[Study material]
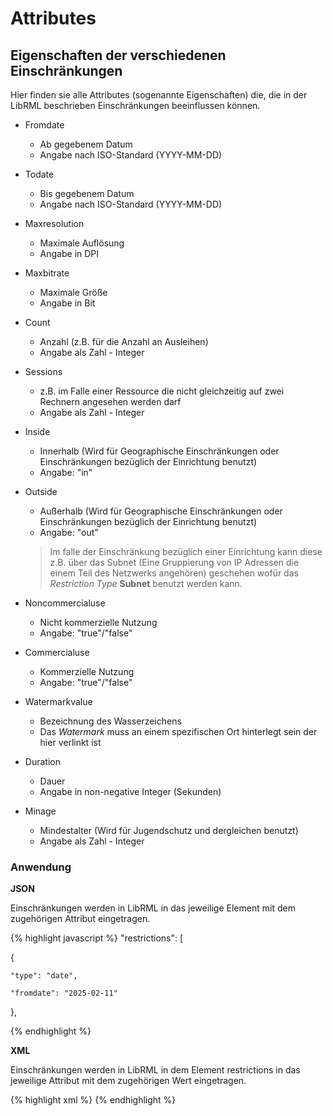 # Attributes
## Eigenschaften der verschiedenen Einschränkungen

Hier finden sie alle Attributes (sogenannte Eigenschaften) die, die in der LibRML beschrieben Einschränkungen beeinflussen können. 


- Fromdate
    - Ab gegebenem Datum
    - Angabe nach ISO-Standard (YYYY-MM-DD) 

- Todate 
    - Bis gegebenem Datum 
    - Angabe nach ISO-Standard (YYYY-MM-DD)

- Maxresolution 
    - Maximale Auflösung
    - Angabe in DPI

- Maxbitrate
    - Maximale Größe
    - Angabe in Bit

- Count 
    - Anzahl (z.B. für die Anzahl an Ausleihen)
    - Angabe als Zahl - Integer

- Sessions 
    - z.B. im Falle einer Ressource die nicht gleichzeitig auf zwei Rechnern angesehen werden darf
    - Angabe als Zahl - Integer

- Inside 
    - Innerhalb (Wird für Geographische Einschränkungen oder Einschränkungen bezüglich der Einrichtung benutzt)
    - Angabe: "in"

- Outside 
    - Außerhalb (Wird für Geographische Einschränkungen oder Einschränkungen bezüglich der Einrichtung benutzt)
    - Angabe: "out"

    > Im falle der Einschränkung bezüglich einer Einrichtung kann diese z.B. über das Subnet (Eine Gruppierung von IP Adressen die einem Teil des Netzwerks angehören) geschehen wofür das *Restriction Type* **Subnet** benutzt werden kann. 


- Noncommercialuse 
    - Nicht kommerzielle Nutzung
    - Angabe: "true"/"false"

- Commercialuse
    - Kommerzielle Nutzung
    - Angabe: "true"/"false"

- Watermarkvalue 
    - Bezeichnung des Wasserzeichens
    - Das *Watermark* muss an einem spezifischen Ort hinterlegt sein der hier verlinkt ist

- Duration 
    - Dauer
    - Angabe in non-negative Integer (Sekunden)

- Minage 
    - Mindestalter (Wird für Jugendschutz und dergleichen benutzt)
    - Angabe als Zahl - Integer


### Anwendung

**JSON**

Einschränkungen werden in LibRML in das jeweilige Element mit dem zugehörigen Attribut eingetragen.

{% highlight javascript %}
"restrictions": [

  {

    "type": "date",

    "fromdate": "2025-02-11"

  },

{% endhighlight %}




**XML**

Einschränkungen werden in LibRML in dem Element restrictions in das jeweilige Attribut mit dem zugehörigen Wert eingetragen.

{% highlight xml %}
<restriction type="date" fromdate="2025-02-11"/>
{% endhighlight %}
[/Study material]
> Exercise details
Copy each line in the entries above where "werden" turns up.

> Exercise response
    - z.B. im Falle einer Ressource die nicht gleichzeitig auf zwei Rechnern angesehen werden darf
    > Im falle der Einschränkung bezüglich einer Einrichtung kann diese z.B. über das Subnet (Eine Gruppierung von IP Adressen die einem Teil des Netzwerks angehören) geschehen wofür das *Restriction Type* **Subnet** benutzt werden kann. 
Einschränkungen werden in LibRML in das jeweilige Element mit dem zugehörigen Attribut eingetragen.
Einschränkungen werden in LibRML in dem Element restrictions in das jeweilige Attribut mit dem zugehörigen Wert eingetragen.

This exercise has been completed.